I'm kinda confused on what exactly is a refugium and what is its purpose ? I basically have a slight idea what it is but not sure. What does it benefit for my tank ? Does it helps my tank feed the good beneficial microbes to the live sand/environment ? 

How is it set up & what materials is needed to get it running ? Sand ? Rock ? I'd like a step-by-step procedure if possible. Which way is better ? External (hang-on-tank) or internal (below cabinet) I saw pictures of them in Foster & Smith catalog of how they're hooked up. I'd like to go with the affordable route. Is an air pump needed for a refugium ?

And one last question : What exactly does a specimen box (for moving? acclimating fish) look like ? Where can I find it ? Is it something like a fish coral or a breeder box for fish ?

Whew ! I think I'm done with the questions for now. You guys have been a great help and I do really appreciate it. So much to learn and so much more research to do.


----------



## Reefneck (Oct 15, 2005)

Rather than try and answer all of that at once let's start here. 
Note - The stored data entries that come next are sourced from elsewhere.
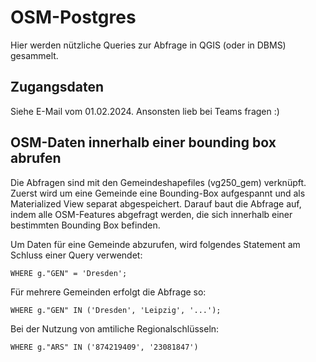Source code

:# OSM-Postgres

Hier werden nützliche Queries zur Abfrage in QGIS (oder in DBMS) gesammelt.

## Zugangsdaten

Siehe E-Mail vom 01.02.2024. Ansonsten lieb bei Teams fragen :)


## OSM-Daten innerhalb einer bounding box abrufen

Die Abfragen sind mit den Gemeindeshapefiles (vg250_gem) verknüpft. Zuerst wird um eine Gemeinde eine Bounding-Box aufgespannt und als Materialized View separat abgespeichert. Darauf baut die Abfrage auf, indem alle OSM-Features abgefragt werden, die sich innerhalb einer bestimmten Bounding Box befinden.

Um Daten für eine Gemeinde abzurufen, wird folgendes Statement am Schluss einer Query verwendet:

`WHERE g."GEN" = 'Dresden';`

Für mehrere Gemeinden erfolgt die Abfrage so:

`WHERE g."GEN" IN ('Dresden', 'Leipzig', '...');`

Bei der Nutzung von amtiliche Regionalschlüsseln:

`WHERE g."ARS" IN ('874219409', '23081847')`
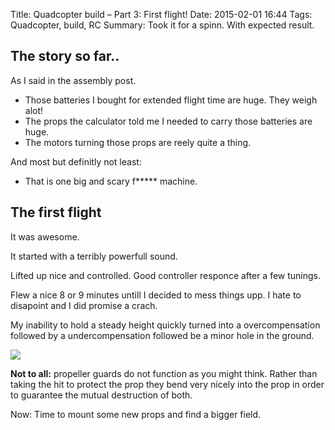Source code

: Title: Quadcopter build – Part 3: First flight!
Date: 2015-02-01 16:44
Tags: Quadcopter, build, RC
Summary: Took it for a spinn. With expected result.

## The story so far..

As I said in the assembly post.

- Those batteries I bought for extended flight time are huge. They weigh alot!
- The props the calculator told me I needed to carry those batteries are huge.
- The motors turning those props are reely quite a thing.

And most but definitly not least: 

- That is one big and scary f***** machine. 

## The first flight
 
 It was awesome.
 
 It started with a terribly powerfull sound.
 
 Lifted up nice and controlled. Good controller responce after a few tunings.
 
 Flew a nice 8 or 9 minutes untill I decided to mess things upp. I hate to
 disapoint and I did promise a crach.
 
My inability to hold a steady height quickly turned into a overcompensation 
followed by a undercompensation followed be a minor hole in the ground. 
 
![]({filename}/images/DSC_0142-Medium.jpg)

__Not to all:__ propeller guards do not function as you might think. 
Rather than taking the hit to protect the prop they bend very nicely into the prop
in order to guarantee the mutual destruction of both.

Now: Time to mount some new props and find a bigger field.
A Refugium is a "Refuge" where animals such as pods can breed without being preyed upon. Many fishes feed on pods. Most especially any of the Dragonettes such as the Madarin and the Scooter Blennies. To keep these fish successfully a Refugium is a must. It also can be a place for growing Macro algae which benefit your system by using up Nitrates and thus keeping the Nitrates low in your tank. The macro algae uses Nitrates to grow.

To make things easier for everyone I will now refer you to www.melevsreef.com where you will find a step by step how to DIY plan for making your own refugium.

Good luck.


----------



## Damon (Jan 18, 2005)

Great site! I reference it several times weekly.


----------



## Osiris (Jan 18, 2005)

Ice said:


> I'm kinda confused on what exactly is a refugium and what is its purpose ? I basically have a slight idea what it is but not sure. What does it benefit for my tank ? Does it helps my tank feed the good beneficial microbes to the live sand/environment ?
> 
> How is it set up & what materials is needed to get it running ? Sand ? Rock ? I'd like a step-by-step procedure if possible. Which way is better ? External (hang-on-tank) or internal (below cabinet) I saw pictures of them in Foster & Smith catalog of how they're hooked up. I'd like to go with the affordable route. Is an air pump needed for a refugium ?
> 
> ...


This is a specimen container:







I use them for accumilating as well. 

If you go to eBay, they have CPR refugiums HOB ones i have a large CPR and i think it's excellent for my 29g. But on the 75g reef i've made my own out of a 20g long which isnt hard at all. Basically what i plan to start it off with is just liverock and macro plants no sand as it will be turned into a sump once the actual refugium is finished being made(being custom made) but refugium will have a layer of couple inches of sand.


----------